To take an example from modern day Africa, Yvonne Vera’s 1993 novel Nehanda presents a fictionalized but credible account of an African’s first encounter with a white Christian cleric. The scene is set in the opening years of the twentieth century, in what is today Zimbabwe. Seeing the missionary reading, the African, Kaguvi, asks him, “What will happen when these leaves turn to dust?” The European explains, “There are many copies of this book, and more can be produced. This book can never die.” Kaguvi is puzzled, all the more so when the clergyman asserts that he only worships one God: but is not the immortal book a god? “Kaguvi is fascinated. The priest’s god can break into many pieces. But he also feels pity for a god who has to manifest himself in this humble manner. He does not understand why a god would hide behind the marks on a page. ‘He is inside your book, but he is also in many books. . . . Your god is strange indeed’.” In some mysterious way, the book is associated with the power of divinity.
Bunyan himself was literate, but he came from a society still rooted in oral culture, with an ambiguous attitude toward the written text. Though documents carry immense weight, they are mysterious things, glimpsed in visions or bestowed by angelic visitors. In The Pilgrim’s Progress, documents appear as flying scrolls or cryptic engravings on a throne. Texts “are held in awe, but not entirely trusted,” so that their authenticity must be confirmed by a mystical visitation, by a dream or vision.Angels regularly feature in such scenarios.

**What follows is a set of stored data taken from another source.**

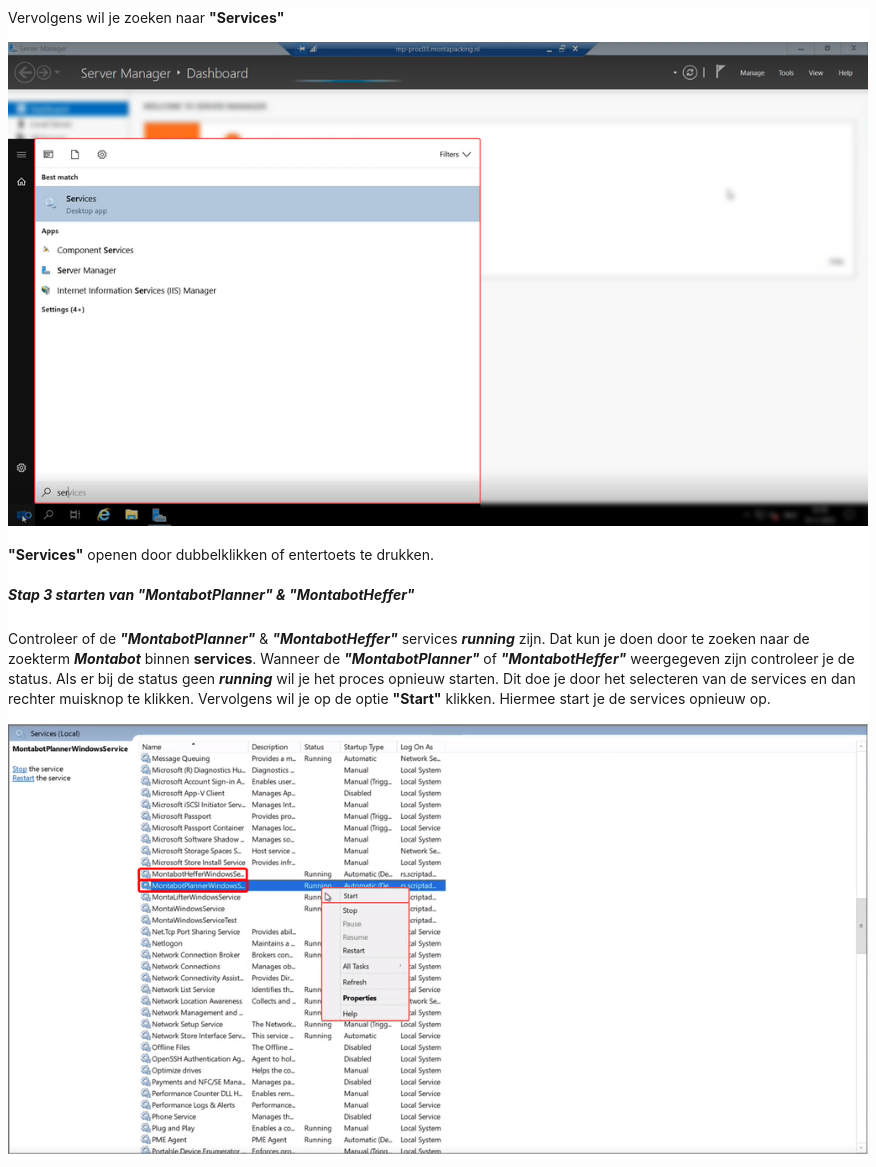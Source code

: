 Vervolgens wil je zoeken naar **"Services"**

![msedge_hlAlPlxFrh.png](../../Attachments/msedge_hlAlPlxFrh-cfd0d98e-ca13-4612-a5b2-dc5e9ab545db.png)

**"Services"** openen door dubbelklikken of entertoets te drukken.

##### Stap 3 starten van **_"MontabotPlanner"_** & _**"MontabotHeffer"**_

Controleer of de **_"MontabotPlanner"_** & _**"MontabotHeffer"**_ services _**running**_ zijn.
Dat kun je doen door te zoeken naar de zoekterm **_Montabot_** binnen **services**. Wanneer de **_"MontabotPlanner"_** of _**"MontabotHeffer"**_ weergegeven zijn controleer je de status. Als er bij de status geen _**running**_ wil je het proces opnieuw starten. Dit doe je door het selecteren van de services en dan rechter muisknop te klikken. Vervolgens wil je op de optie **"Start"** klikken. Hiermee start je de services opnieuw op.

![image.png](../../Attachments/image-e629dd2a-5507-40ff-9afa-75f5c55e2178.png)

The status of texts and writing is further complicated by the oppressive ways in which documents are used by the elite forces of government and law. “Documents are paradoxes. One the one hand, they are props in the theater of ruling, policing and dragooning. On the other, they betoken spiritual authority.” Documents can be passes—papers that the police demand to see before they allow one to travel—or they can be passports to heaven.
In such a semi-literate or neo-literate world, the power to read can itself be seen as a miraculous phenomenon. Some modern African prophets report receiving the gift of literacy through heavenly intervention, or transmit their revelations through special scripts revealed to them through divine inspiration. The Xhosa prophet Ntsikana “discovered hymns fully formed on the hem of his cloak.” Another South African prophet, Isaiah Shembe, reported, “No, I have not been taught to read and write, but I am able to read the Bible a little, and that came to me by revelation and not by learning. It came to me by miracle. . . . God sent Shembe, a child, so that he may speak like the wise and educated.”
Reading such stories, Americans might recall the career of prophet Joseph Smith, with his secret writings, gold plates, angelic interventions, and mystical decoding stones, and his scorn for accredited religious experts. I would argue that the author of the Book of Revelation offers a classic example of neo-literacy.
The special value attached to the written text does not mean that new Christians were credulous or believed every word of the new story to which they were exposed – often, they asked acute questions – but emerging churches were and are generally built on a profound veneration for the written text. In a traditional society, the ability to read the Bible becomes an act of self-assertion, confidence, and potentially resistance.
And that takes us neatly back to the impact of the Bible in Early Modern Europe, and the great struggles between Protestants and Catholics.